**Problem**
Your answer must be an exact transcription of every record.

**Study material**

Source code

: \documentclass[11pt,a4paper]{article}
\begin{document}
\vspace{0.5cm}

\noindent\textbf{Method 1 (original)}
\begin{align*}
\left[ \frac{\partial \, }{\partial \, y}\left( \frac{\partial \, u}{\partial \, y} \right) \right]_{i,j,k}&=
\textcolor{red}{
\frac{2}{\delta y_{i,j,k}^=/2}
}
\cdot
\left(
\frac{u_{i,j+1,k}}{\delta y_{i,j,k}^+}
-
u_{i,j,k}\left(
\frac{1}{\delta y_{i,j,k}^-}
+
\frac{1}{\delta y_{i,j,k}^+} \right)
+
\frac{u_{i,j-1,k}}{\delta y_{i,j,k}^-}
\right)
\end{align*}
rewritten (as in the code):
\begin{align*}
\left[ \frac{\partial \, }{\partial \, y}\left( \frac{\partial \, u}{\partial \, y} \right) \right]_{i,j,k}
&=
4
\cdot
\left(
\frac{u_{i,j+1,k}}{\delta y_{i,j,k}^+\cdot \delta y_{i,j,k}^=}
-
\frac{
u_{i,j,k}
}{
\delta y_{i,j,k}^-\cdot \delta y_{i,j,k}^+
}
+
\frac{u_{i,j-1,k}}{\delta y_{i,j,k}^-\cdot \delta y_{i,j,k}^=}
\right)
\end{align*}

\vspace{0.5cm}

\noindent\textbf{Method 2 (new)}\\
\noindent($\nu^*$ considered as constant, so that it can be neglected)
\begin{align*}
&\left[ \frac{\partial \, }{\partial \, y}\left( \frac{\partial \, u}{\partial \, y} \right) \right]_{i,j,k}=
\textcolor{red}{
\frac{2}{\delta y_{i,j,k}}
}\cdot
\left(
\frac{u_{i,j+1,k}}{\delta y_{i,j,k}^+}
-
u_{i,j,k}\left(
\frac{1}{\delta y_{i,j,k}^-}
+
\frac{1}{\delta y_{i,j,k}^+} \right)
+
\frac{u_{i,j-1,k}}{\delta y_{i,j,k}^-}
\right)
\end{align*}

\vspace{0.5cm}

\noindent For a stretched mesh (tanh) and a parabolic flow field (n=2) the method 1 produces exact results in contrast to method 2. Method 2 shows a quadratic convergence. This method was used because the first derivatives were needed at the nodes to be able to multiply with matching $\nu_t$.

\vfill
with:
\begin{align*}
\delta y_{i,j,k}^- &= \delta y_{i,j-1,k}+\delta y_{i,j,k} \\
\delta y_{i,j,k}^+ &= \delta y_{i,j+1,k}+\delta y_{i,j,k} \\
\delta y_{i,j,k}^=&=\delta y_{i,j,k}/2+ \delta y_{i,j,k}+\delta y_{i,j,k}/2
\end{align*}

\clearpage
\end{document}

**Written solution**
Source code

: \documentclass[11pt,a4paper]{article}
\begin{document}
\vspace{0.5cm}

\noindent\textbf{Method 1 (original)}
\begin{align*}
\left[ \frac{\partial \, }{\partial \, y}\left( \frac{\partial \, u}{\partial \, y} \right) \right]_{i,j,k}&=
\textcolor{red}{
\frac{2}{\delta y_{i,j,k}^=/2}
}
\cdot
\left(
\frac{u_{i,j+1,k}}{\delta y_{i,j,k}^+}
-
u_{i,j,k}\left(
\frac{1}{\delta y_{i,j,k}^-}
+
\frac{1}{\delta y_{i,j,k}^+} \right)
+
\frac{u_{i,j-1,k}}{\delta y_{i,j,k}^-}
\right)
\end{align*}
rewritten (as in the code):
\begin{align*}
\left[ \frac{\partial \, }{\partial \, y}\left( \frac{\partial \, u}{\partial \, y} \right) \right]_{i,j,k}
&=
4
\cdot
\left(
\frac{u_{i,j+1,k}}{\delta y_{i,j,k}^+\cdot \delta y_{i,j,k}^=}
-
\frac{
u_{i,j,k}
}{
\delta y_{i,j,k}^-\cdot \delta y_{i,j,k}^+
}
+
\frac{u_{i,j-1,k}}{\delta y_{i,j,k}^-\cdot \delta y_{i,j,k}^=}
\right)
\end{align*}

\vspace{0.5cm}

\noindent\textbf{Method 2 (new)}\\
\noindent($\nu^*$ considered as constant, so that it can be neglected)
\begin{align*}
&\left[ \frac{\partial \, }{\partial \, y}\left( \frac{\partial \, u}{\partial \, y} \right) \right]_{i,j,k}=
\textcolor{red}{
\frac{2}{\delta y_{i,j,k}}
}\cdot
\left(
\frac{u_{i,j+1,k}}{\delta y_{i,j,k}^+}
-
u_{i,j,k}\left(
\frac{1}{\delta y_{i,j,k}^-}
+
\frac{1}{\delta y_{i,j,k}^+} \right)
+
\frac{u_{i,j-1,k}}{\delta y_{i,j,k}^-}
\right)
\end{align*}

\vspace{0.5cm}

\noindent For a stretched mesh (tanh) and a parabolic flow field (n=2) the method 1 produces exact results in contrast to method 2. Method 2 shows a quadratic convergence. This method was used because the first derivatives were needed at the nodes to be able to multiply with matching $\nu_t$.

\vfill
with:
\begin{align*}
\delta y_{i,j,k}^- &= \delta y_{i,j-1,k}+\delta y_{i,j,k} \\
\delta y_{i,j,k}^+ &= \delta y_{i,j+1,k}+\delta y_{i,j,k} \\
\delta y_{i,j,k}^=&=\delta y_{i,j,k}/2+ \delta y_{i,j,k}+\delta y_{i,j,k}/2
\end{align*}

\clearpage
\end{document}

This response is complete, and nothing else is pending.